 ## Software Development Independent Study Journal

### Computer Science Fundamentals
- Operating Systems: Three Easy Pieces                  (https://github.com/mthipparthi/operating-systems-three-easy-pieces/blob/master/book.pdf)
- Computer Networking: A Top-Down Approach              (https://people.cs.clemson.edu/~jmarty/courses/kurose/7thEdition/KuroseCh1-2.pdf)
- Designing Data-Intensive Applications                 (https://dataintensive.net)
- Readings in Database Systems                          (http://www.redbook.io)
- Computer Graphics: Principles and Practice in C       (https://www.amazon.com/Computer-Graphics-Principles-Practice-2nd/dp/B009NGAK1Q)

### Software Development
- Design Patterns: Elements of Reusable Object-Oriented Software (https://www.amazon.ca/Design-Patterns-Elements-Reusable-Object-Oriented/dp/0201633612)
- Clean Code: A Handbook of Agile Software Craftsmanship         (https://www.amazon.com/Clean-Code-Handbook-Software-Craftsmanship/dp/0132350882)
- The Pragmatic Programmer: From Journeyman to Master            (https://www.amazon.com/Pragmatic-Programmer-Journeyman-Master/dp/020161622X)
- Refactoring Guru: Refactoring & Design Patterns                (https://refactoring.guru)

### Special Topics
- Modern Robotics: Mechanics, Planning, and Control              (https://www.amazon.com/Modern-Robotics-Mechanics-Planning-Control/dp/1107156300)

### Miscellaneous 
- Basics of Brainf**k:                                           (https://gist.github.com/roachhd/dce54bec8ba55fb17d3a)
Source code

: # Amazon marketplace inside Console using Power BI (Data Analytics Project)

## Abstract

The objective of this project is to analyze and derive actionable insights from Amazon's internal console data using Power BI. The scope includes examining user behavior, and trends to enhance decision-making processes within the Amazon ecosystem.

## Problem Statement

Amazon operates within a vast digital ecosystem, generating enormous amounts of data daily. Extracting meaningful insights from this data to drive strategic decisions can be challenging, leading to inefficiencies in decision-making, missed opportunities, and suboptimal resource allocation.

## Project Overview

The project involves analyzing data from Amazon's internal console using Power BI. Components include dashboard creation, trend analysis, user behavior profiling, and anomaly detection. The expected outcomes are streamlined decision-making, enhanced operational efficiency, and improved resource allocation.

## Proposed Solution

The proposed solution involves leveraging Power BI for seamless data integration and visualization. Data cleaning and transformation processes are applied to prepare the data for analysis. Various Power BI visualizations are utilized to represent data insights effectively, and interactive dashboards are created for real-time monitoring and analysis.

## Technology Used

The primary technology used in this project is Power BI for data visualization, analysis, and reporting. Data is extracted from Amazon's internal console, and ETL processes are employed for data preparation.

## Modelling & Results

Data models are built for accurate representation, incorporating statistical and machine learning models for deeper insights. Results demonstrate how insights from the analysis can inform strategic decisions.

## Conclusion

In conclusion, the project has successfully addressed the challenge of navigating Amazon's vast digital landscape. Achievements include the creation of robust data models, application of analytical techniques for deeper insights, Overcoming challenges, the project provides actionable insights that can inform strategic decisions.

DIRECTIONS -> Please give each line above again, word for word.

REPLY ->
 ## Software Development Independent Study Journal

### Computer Science Fundamentals
- Operating Systems: Three Easy Pieces                  (https://github.com/mthipparthi/operating-systems-three-easy-pieces/blob/master/book.pdf)
- Computer Networking: A Top-Down Approach              (https://people.cs.clemson.edu/~jmarty/courses/kurose/7thEdition/KuroseCh1-2.pdf)
- Designing Data-Intensive Applications                 (https://dataintensive.net)
- Readings in Database Systems                          (http://www.redbook.io)
- Computer Graphics: Principles and Practice in C       (https://www.amazon.com/Computer-Graphics-Principles-Practice-2nd/dp/B009NGAK1Q)

### Software Development
- Design Patterns: Elements of Reusable Object-Oriented Software (https://www.amazon.ca/Design-Patterns-Elements-Reusable-Object-Oriented/dp/0201633612)
- Clean Code: A Handbook of Agile Software Craftsmanship         (https://www.amazon.com/Clean-Code-Handbook-Software-Craftsmanship/dp/0132350882)
- The Pragmatic Programmer: From Journeyman to Master            (https://www.amazon.com/Pragmatic-Programmer-Journeyman-Master/dp/020161622X)
- Refactoring Guru: Refactoring & Design Patterns                (https://refactoring.guru)

### Special Topics
- Modern Robotics: Mechanics, Planning, and Control              (https://www.amazon.com/Modern-Robotics-Mechanics-Planning-Control/dp/1107156300)

### Miscellaneous 
- Basics of Brainf**k:                                           (https://gist.github.com/roachhd/dce54bec8ba55fb17d3a)
Source code

: # Amazon marketplace inside Console using Power BI (Data Analytics Project)

## Abstract

The objective of this project is to analyze and derive actionable insights from Amazon's internal console data using Power BI. The scope includes examining user behavior, and trends to enhance decision-making processes within the Amazon ecosystem.

## Problem Statement

Amazon operates within a vast digital ecosystem, generating enormous amounts of data daily. Extracting meaningful insights from this data to drive strategic decisions can be challenging, leading to inefficiencies in decision-making, missed opportunities, and suboptimal resource allocation.

## Project Overview

The project involves analyzing data from Amazon's internal console using Power BI. Components include dashboard creation, trend analysis, user behavior profiling, and anomaly detection. The expected outcomes are streamlined decision-making, enhanced operational efficiency, and improved resource allocation.

## Proposed Solution

The proposed solution involves leveraging Power BI for seamless data integration and visualization. Data cleaning and transformation processes are applied to prepare the data for analysis. Various Power BI visualizations are utilized to represent data insights effectively, and interactive dashboards are created for real-time monitoring and analysis.

## Technology Used

The primary technology used in this project is Power BI for data visualization, analysis, and reporting. Data is extracted from Amazon's internal console, and ETL processes are employed for data preparation.

## Modelling & Results

Data models are built for accurate representation, incorporating statistical and machine learning models for deeper insights. Results demonstrate how insights from the analysis can inform strategic decisions.

## Conclusion

In conclusion, the project has successfully addressed the challenge of navigating Amazon's vast digital landscape. Achievements include the creation of robust data models, application of analytical techniques for deeper insights, Overcoming challenges, the project provides actionable insights that can inform strategic decisions.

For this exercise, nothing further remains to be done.